The HPREG Procedure

Example 12.1 Model Selection with Validation

This example is based on the example Using Validation and Cross Validation in the documentation for the GLMSELECT procedure in the SAS/STAT User's Guide. This example shows how you can use validation data to monitor and control variable selection. It also demonstrates the use of split classification variables.

The following DATA step produces analysis data that contains a variable that you can use to assign observations to the training, validation, and testing roles.
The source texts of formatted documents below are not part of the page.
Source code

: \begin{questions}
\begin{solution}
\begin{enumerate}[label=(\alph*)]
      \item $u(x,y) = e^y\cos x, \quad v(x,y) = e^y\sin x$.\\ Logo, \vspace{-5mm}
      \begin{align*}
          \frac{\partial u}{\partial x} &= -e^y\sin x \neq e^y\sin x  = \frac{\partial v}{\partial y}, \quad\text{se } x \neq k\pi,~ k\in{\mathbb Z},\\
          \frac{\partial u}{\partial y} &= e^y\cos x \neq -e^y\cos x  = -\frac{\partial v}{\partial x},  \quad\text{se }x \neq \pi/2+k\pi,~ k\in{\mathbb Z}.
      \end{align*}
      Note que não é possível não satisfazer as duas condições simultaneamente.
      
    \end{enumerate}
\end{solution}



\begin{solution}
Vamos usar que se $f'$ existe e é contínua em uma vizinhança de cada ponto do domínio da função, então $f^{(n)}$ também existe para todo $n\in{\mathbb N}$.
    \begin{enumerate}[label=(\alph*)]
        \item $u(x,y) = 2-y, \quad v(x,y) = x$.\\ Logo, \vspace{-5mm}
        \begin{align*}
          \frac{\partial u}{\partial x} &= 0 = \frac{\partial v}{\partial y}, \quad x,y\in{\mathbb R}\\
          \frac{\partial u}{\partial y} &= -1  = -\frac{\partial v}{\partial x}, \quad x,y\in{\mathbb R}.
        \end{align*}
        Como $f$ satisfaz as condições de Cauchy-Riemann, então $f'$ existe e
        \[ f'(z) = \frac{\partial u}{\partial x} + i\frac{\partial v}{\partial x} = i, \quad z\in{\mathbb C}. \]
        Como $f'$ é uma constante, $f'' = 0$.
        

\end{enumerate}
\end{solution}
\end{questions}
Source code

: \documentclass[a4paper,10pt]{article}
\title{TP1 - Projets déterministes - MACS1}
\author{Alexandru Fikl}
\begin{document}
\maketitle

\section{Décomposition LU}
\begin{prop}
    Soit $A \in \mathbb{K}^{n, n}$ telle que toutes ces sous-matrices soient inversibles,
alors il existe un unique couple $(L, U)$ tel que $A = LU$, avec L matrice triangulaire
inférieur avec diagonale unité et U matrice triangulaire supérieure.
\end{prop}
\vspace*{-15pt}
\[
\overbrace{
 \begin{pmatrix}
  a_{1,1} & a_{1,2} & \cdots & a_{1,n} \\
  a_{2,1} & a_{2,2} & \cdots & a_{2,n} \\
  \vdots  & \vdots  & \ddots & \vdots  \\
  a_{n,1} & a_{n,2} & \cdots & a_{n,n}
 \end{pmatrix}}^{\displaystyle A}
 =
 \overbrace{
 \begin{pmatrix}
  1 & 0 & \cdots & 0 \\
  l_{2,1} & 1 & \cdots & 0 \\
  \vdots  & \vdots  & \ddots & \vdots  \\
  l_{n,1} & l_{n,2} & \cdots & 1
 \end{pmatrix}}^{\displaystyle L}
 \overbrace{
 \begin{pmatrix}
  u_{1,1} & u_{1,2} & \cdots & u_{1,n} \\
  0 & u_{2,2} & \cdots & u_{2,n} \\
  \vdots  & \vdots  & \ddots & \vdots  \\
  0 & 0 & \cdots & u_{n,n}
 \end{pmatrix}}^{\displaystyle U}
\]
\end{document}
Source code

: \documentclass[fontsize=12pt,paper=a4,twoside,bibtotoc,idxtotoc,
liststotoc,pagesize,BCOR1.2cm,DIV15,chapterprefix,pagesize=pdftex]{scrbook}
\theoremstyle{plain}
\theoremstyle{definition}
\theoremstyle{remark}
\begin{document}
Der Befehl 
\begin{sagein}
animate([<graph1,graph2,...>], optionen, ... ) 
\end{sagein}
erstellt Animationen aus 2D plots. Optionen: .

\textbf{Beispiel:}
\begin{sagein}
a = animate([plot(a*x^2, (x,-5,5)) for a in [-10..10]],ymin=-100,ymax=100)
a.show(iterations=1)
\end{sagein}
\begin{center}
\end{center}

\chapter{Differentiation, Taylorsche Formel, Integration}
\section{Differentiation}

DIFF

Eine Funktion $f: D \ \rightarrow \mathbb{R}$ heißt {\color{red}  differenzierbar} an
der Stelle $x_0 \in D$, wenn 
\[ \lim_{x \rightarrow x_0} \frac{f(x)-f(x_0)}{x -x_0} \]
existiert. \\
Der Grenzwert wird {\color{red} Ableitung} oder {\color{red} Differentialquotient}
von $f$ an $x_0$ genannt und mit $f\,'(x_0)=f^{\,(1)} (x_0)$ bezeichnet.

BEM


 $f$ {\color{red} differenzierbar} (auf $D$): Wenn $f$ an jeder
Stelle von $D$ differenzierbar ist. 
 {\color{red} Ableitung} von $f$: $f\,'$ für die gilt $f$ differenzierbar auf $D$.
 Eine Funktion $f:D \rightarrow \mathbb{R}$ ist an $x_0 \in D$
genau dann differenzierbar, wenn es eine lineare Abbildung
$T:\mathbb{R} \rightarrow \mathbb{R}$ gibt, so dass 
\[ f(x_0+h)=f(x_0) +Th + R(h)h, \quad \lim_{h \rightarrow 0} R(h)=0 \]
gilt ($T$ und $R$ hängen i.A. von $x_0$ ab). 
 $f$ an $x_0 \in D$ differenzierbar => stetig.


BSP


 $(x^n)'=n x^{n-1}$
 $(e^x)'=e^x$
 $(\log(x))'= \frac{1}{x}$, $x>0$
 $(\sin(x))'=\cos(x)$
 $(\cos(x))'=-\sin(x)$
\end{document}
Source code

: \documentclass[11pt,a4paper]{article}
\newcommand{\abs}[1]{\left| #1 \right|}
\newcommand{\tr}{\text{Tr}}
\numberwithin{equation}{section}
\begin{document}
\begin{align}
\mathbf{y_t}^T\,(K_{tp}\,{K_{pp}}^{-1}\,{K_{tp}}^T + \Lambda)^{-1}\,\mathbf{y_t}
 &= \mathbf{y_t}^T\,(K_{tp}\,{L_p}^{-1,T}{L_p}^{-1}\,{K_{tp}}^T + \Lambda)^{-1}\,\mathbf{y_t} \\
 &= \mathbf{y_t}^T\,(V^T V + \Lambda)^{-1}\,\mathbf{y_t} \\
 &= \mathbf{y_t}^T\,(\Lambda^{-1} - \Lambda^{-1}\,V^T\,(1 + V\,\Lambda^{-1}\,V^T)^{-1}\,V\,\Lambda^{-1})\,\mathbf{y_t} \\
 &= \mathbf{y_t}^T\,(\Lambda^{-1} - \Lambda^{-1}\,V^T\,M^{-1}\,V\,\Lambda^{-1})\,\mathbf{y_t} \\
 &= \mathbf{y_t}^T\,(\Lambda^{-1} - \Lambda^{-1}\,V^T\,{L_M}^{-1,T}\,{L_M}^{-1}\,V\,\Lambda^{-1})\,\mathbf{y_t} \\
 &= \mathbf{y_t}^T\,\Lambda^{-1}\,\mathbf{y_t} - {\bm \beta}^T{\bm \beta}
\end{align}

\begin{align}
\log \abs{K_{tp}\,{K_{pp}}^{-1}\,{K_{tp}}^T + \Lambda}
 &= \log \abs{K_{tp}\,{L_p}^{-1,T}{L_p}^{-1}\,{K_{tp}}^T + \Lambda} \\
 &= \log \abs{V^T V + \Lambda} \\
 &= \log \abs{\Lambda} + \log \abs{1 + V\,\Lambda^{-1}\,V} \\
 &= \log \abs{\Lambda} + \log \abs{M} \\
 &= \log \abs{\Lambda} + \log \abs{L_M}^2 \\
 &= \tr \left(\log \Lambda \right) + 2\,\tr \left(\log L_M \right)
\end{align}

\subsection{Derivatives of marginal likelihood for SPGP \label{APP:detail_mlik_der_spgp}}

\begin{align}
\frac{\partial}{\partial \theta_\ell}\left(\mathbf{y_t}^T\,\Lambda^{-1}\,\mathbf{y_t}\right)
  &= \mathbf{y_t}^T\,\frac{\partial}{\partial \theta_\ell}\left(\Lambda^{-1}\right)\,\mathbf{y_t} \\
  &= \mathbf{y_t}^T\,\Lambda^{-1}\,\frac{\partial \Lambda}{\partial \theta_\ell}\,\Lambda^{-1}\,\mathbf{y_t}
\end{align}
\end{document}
In this case, each role has 5,000 observations.

  
 data analysisData;
    drop i j c3Num;
    length c3$ 7;

    array x{20} x1-x20;

    do i=1 to 15000;
       do j=1 to 20;
          x{j} = ranuni(1);
       end;

       c1 = 1 + mod(i,8);
       c2 = ranbin(1,3,.6); 
  
       if      i < 50   then do; c3 = 'tiny';     c3Num=1;end;
       else if i < 250  then do; c3 = 'small';    c3Num=1;end;
       else if i < 600  then do; c3 = 'average';  c3Num=2;end;
       else if i < 1200 then do; c3 = 'big';      c3Num=3;end;
       else                  do; c3 = 'huge';     c3Num=5;end;  

       yTrue = 10 + x1 + 2*x5 + 3*x10 + 4*x20  + 3*x1*x7 + 8*x6*x7
                  + 5*(c1=3)*c3Num + 8*(c1=7);

       error = 5*rannor(1);
      
       y = yTrue + error;
     
            if mod(i,3)=1 then Role = 'TRAIN';
       else if mod(i,3)=2 then Role = 'VAL';
       else                    Role = 'TEST';
       
       output;
   end;
 run;  

By construction, the true model consists of main effects x1, x5, x10, x20, and c1 and interaction effects x1*x7, x6*x7, and c1*c3. Furthermore, you can see that only levels 3 and 7 of the classification variable c1 are systematically related to the response.

Because the error term for each observation is five times a value drawn from a standard normal distribution, the expected error variance is 25. For the data in each role, you can compute an estimate of this error variance by forming the average square error (ASE) for the observations in the role. Output 12.1.1 shows the ASE for each role that you can compute with the following statements:


 proc summary data=analysisData;
    class role;
    ways 1;
    var error;
    output out=ASE uss=uss n=n;
 data ASE; set ASE;
    OracleASE = uss / n;
    label OracleASE = 'Oracle ASE';
    keep Role OracleASE;
 proc print data=ASE label noobs;
 run;

 proc print data=ASE label noobs;
 run;

Output 12.1.1: Oracle ASE Values by Role

Role Oracle ASE
TEST 25.5784
TRAIN 25.4008
VAL 25.8993


The ASE values shown Output 12.1.1 are labeled as Oracle ASE because you need to know the true underlying model if you want to compute these values from the response and underlying regressors. In a modeling context, a good predictive model produces values that are close to these oracle values. An overfit model produces a smaller ASE on the training data but higher values on the validation and test data. An underfit model exhibits higher values for all data roles.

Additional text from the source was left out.